Un constat renforcé par le premier rapport de la Centrale de recrutement de la LNH publié en octobre dernier et dans lequel le jeune joueur de centre de 17 ans s’était vu attribuer la cote « C », c’est-à-dire un candidat pour la 4e, 5e ou 6e ronde du prochain repêchage du circuit Bettman.

« Quand j’ai vu cette première liste, j’avais énormément de difficulté à comprendre », s’interroge encore l’entraîneur-chef du Titan, Mario Pouliot, avant d’émettre une hypothèse.

« Le fait qu’il n’ait pas connu un grand camp de sélection avec Équipe Canada en vue de la Coupe de monde Ivan Hlinka et qu’il ait été retranché, ça ne l’a pas aidé. Il y a beaucoup de recruteurs là-bas », rappelle Pouliot au sujet de ce tournoi ayant réuni les meilleurs joueurs de 18 ans et moins en août dernier.

« C’est une opportunité manquée de te faire voir, non seulement par des dépisteurs, mais aussi par des assistants de directeurs généraux. Ça ne lui a pas donné la petite saveur du jour », confirme un éclaireur à l’emploi d’un club de la LNH.

Près de 10 mois après avoir représenté le Canada au Défi mondial des moins de 17 ans, Morand a donc essuyé un rare rejet dont il assume toutefois l’entière responsabilité.

« Je ne jouais pas ma game. Je suis bon quand j’ai la rondelle, que je bouge mes pieds et que j’effectue les jeux, mais cette fois, j’essayais peut-être juste de fitter et d’être ordinaire, plutôt que d’être extraordinaire. Je suis un joueur qui prend charge de la game et qui fait des jeux à grande vitesse. Ce n’est pas ce que j’ai fait », assume Morand.

Un échec dont l’athlète originaire de Mercier a eu du mal à se remettre à son retour à Bathurst pour y amorcer sa deuxième campagne dans la LHJMQ.

« Quand il est arrivé au camp, on s’est assis avec lui pour lui demander comment il se sentait et on voyait qu’il ne se sentait pas bien. On lui a donc fait rencontrer notre psychologue sportif, révèle Pouliot.

« C’est bien beau de dire “concentre-toi sur le moment présent ou contrôle les choses que tu contrôles”, mais il reste que ce sont de jeunes hommes de 17 ans qui ont beaucoup de projecteurs sur eux et sur qui on dit beaucoup de choses. On ne reste pas insensible à ça », insiste l’entraîneur-chef.

Constance retrouvée

Petit à petit et au terme d’un camp d’entraînement au cours duquel il forçait un peu trop le jeu au goût de son entraîneur, Morand s’est toutefois relevé et a renoué avec le style de jeu qui lui a permis d’être le seul patineur de 16 ans à amasser au moins un point par match l’an dernier dans la LHJMQ (50 points en 48 rencontres).
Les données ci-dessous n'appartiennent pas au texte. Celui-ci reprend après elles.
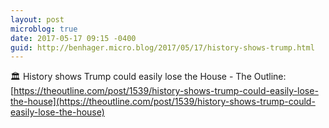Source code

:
 ```yaml
---
layout: post
microblog: true
date: 2017-05-17 09:15 -0400
guid: http://benhager.micro.blog/2017/05/17/history-shows-trump.html
---
```

🏛 History shows Trump could easily lose the House - The Outline: [https://theoutline.com/post/1539/history-shows-trump-could-easily-lose-the-house](https://theoutline.com/post/1539/history-shows-trump-could-easily-lose-the-house)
« C’est sûr que j’étais déçu de ne pas y aller (au tournoi Ivan Hlinka), mais ça m’a servi de motivation. Je connais un bon début de saison », résume timidement Morand.

Avec une récolte de 13 buts et 15 passes en 31 rencontres, le deuxième choix au total du repêchage 2015 de la LHJMQ - derrière Joe Veleno (Sea Dogs) et devant Maxime Comtois (Tigres) -, flirte toujours avec une moyenne d’un point par rencontre. Un rendement qui lui a d’ailleurs valu une invitation à prendre part au premier des deux matchs du Canada face à la Russie lors de la dernière série CIBC en remplacement d’un joueur blessé.
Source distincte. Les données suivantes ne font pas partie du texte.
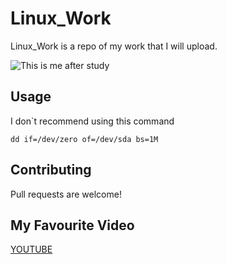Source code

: # Linux_Work

Linux_Work is a repo of my work that I will upload.

![This is me after study](https://www.google.com/url?sa=i&url=https%3A%2F%2Ftenor.com%2Fview%2Fkyaru-priconne-hair-cute-princess-gif-24452137&psig=AOvVaw3biAMAtgZvUNYs4Vx79erj&ust=1649094693509000&source=images&cd=vfe&ved=2ahUKEwjP8cPMuvj2AhU5VfEDHTJiAF0QjRx6BAgAEAk)

## Usage
I don`t recommend using this command

```
dd if=/dev/zero of=/dev/sda bs=1M
```

## Contributing
Pull requests are welcome!

## My Favourite Video
[YOUTUBE](https://www.youtube.com/watch?v=vS_a8Edde8k)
« Je n’ai jamais été réellement inquiet, car il compétitionnait (sic) tout le temps. Il est beaucoup plus fort que l’an passé, mais offensivement il serrait son bâton et prenait les options les plus difficiles. On a donc fait beaucoup de vidéo ensemble et simplifié son jeu. Depuis le jour 1, il joue avec constance », observe Pouliot.

Une progression dont a pris note la Centrale de recrutement de la LNH dans sa dernière mise à joueur des joueurs à surveiller, publiée en novembre. Morand y est en effet dorénavant catégorisé comme un espoir « B » susceptible s’être sélectionné en deuxième ou troisième ronde.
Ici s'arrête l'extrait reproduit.